╭─ Records shown

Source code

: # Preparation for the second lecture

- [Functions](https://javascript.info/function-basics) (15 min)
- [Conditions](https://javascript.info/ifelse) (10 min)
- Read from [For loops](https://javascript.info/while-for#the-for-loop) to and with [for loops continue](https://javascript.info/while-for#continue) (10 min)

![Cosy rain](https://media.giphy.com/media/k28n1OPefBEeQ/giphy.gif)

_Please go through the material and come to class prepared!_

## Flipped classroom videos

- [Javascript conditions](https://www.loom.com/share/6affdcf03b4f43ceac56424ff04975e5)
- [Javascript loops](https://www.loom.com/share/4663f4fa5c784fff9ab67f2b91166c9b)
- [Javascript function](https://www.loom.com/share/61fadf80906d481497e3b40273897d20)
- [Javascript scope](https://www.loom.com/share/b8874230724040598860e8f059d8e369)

╰─

**Exercise**
Would you output, unchanged, each line from the start of the records to the line that holds "- [Conditions](https://javascript.info/ifelse) (10", both included and nothing else?

**Exercise result**
Source code

: # Preparation for the second lecture

- [Functions](https://javascript.info/function-basics) (15 min)
- [Conditions](https://javascript.info/ifelse) (10 min)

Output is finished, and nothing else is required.